Moreover, a significant number of individuals in Saudi Arabia have a history of tuberculosis, chronic asthma, and respiratory infections during infancy, all of which are recognized risk factors for CRD [14]. In addition to smoking, other factors such as biomass fuel exposure, dust, harmful gases, and outdoor air pollution also play a major role in the increasing prevalence of CRD in the country [15]. Addressing these risk factors is crucial for implementing effective prevention and management strategies to mitigate the burden of CRD.

3. Burden of Chronic Respiratory Disease in Saudi Arabia

In the Middle East and the Gulf Cooperation Council (GCC) region, Saudi Arabia is one of the largest countries, having a population of 35.6 million. Despite the area’s size and significance, COPD remains widely underdiagnosed and undervalued in this region. It is usually only identified after noticeable symptoms appear, and the disease has progressed to a more severe phase [10].
The Global Burden of Disease 2019 provides a detailed epidemiological analysis of diseases and injuries worldwide, from 1990 to 2019. However, data on the prevalence, incidence, morbidity, and mortality of CRDs in Saudi Arabia remain scarce.
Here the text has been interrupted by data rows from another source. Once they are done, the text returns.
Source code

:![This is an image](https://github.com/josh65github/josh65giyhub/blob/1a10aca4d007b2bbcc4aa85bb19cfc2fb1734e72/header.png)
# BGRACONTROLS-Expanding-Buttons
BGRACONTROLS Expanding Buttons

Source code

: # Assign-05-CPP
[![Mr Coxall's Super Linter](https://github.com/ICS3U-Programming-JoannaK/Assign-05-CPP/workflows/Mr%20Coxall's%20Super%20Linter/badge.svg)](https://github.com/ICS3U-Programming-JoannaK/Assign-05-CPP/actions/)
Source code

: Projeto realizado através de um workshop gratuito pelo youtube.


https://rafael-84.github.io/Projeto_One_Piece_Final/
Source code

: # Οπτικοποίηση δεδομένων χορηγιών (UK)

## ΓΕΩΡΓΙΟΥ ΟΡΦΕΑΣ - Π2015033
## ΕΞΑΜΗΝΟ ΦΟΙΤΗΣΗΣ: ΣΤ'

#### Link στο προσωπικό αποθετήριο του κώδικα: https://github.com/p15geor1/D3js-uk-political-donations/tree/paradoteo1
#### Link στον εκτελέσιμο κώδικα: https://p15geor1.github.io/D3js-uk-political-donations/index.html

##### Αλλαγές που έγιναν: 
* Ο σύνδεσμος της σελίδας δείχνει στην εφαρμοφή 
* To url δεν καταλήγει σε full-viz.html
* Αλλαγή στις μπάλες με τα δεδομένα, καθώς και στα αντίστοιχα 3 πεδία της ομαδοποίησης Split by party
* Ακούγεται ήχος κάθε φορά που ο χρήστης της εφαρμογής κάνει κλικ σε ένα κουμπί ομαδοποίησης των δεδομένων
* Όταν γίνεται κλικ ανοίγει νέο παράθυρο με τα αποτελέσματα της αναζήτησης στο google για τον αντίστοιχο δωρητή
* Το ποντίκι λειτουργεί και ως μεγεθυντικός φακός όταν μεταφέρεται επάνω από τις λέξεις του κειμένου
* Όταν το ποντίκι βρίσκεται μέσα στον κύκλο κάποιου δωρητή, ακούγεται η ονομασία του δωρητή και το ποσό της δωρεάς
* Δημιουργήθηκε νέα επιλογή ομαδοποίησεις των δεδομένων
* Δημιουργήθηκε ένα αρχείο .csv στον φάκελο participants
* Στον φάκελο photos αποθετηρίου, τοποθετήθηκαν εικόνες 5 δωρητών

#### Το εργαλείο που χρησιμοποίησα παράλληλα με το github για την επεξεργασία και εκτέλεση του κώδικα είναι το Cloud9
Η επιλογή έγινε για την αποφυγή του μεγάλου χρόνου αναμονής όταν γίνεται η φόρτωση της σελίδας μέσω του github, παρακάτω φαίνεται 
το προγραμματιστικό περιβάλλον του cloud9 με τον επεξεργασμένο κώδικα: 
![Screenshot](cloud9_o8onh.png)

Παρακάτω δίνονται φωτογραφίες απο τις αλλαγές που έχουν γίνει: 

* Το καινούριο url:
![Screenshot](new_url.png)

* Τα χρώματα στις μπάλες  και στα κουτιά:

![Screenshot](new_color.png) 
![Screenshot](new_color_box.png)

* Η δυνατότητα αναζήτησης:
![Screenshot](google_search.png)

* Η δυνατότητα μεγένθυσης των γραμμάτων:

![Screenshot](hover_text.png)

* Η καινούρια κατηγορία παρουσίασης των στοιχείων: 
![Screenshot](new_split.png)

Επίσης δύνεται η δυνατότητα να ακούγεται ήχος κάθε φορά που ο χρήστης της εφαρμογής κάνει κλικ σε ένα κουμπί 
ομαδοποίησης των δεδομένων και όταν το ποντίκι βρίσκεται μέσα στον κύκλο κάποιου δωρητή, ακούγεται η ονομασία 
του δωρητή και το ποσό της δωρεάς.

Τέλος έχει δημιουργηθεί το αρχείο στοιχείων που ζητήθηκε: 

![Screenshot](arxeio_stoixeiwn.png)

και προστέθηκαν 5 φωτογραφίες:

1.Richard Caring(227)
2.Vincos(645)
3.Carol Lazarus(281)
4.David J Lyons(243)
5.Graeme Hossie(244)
Between 1990 and 2019, the overall age-standardized prevalence rate of COPD in Saudi Arabia increased by 49% [3]. During this period, the incidence of new COPD cases in terms of age-standardized figures rose by 43%, and COPD-related mortality increased by 48%. Currently, COPD accounts for 1.65% of all-cause deaths in Saudi Arabia and 57% of respiratory-related fatalities overall, including interstitial lung disease and asthma [3]. Additionally, a significant number of patients in Saudi Arabia report a history of conditions like persistent asthma, tuberculosis, and childhood respiratory infections, all of which are known risk factors for the development of COPD [14].
Post-COVID-19 syndrome has further exacerbated the burden of respiratory diseases. This syndrome often results in persistent respiratory symptoms, muscle impairment, and reduced physical activity levels [16]. Saudis rely heavily on personal transportation, which can lead to physical inactivity among both youngsters and adults. Physical inactivity is a significant risk factor for comorbidities and respiratory muscle dysfunction, which can exacerbate respiratory conditions and hinder recovery [17]. These findings highlight the need for urgent public health interventions, including effective smoking cessation programs and initiatives to promote physical activity, which will contribute to lowering the risk of CRD in Saudi Arabia.

4. Management of CRD

Chronic respiratory disease management requires a comprehensive approach that integrates pharmacological and non-pharmacological strategies to improve patient outcomes and reduce the disease burden. Pharmacological treatments, including bronchodilators, corticosteroids, and biologic therapies such as omalizumab and mepolizumab, have been effective in controlling inflammation and reducing exacerbation in diseases like asthma and COPD [18]. Despite advances in pharmacological treatments for CRD, a large proportion of patients remain symptomatic and suffer from frequent exacerbation and hospitalization, and the course of these diseases cannot be reversed [19,20]. Interstitial lung diseases comprise a diverse group of chronic, often progressive lung disorders that respond poorly to pharmacotherapy, lead to increasing disability, and contribute to rising healthcare utilization [21]. In addition, CRDs are characterized by extra-pulmonary features, and many patients suffer from comorbidities [21,22]. Physical inactivity is a well-recognized disadvantageous lifestyle factor contributing to disease progression, impaired health status, and decreased exercise capacity, leading to increased mortality. An unhealthy diet, extremes in body weight, and low muscle mass are associated with poor outcomes in patients with COPD and ILD. Many patients also experience difficulties in coping with their disease and have limited knowledge about their condition, as well as poor self-management skills [23].
Non-pharmacological interventions, including PR, exercise therapy, smoking cessation, and proper nutrition, play a crucial role in maintaining lung function and enhancing quality of life [23]. Psychological support, including cognitive behavioral therapy, has also been shown to be essential in mitigating the anxiety and depression associated with CRDs [24]. Advanced drug delivery systems, including nanoparticles and inhaled biologics, offer promising improvements in treatment precision and efficacy [25].
Overall, the combination of innovative therapies, lifestyle modifications, and comprehensive healthcare support is essential for effectively managing chronic respiratory diseases and enhancing patients’ long-term well-being.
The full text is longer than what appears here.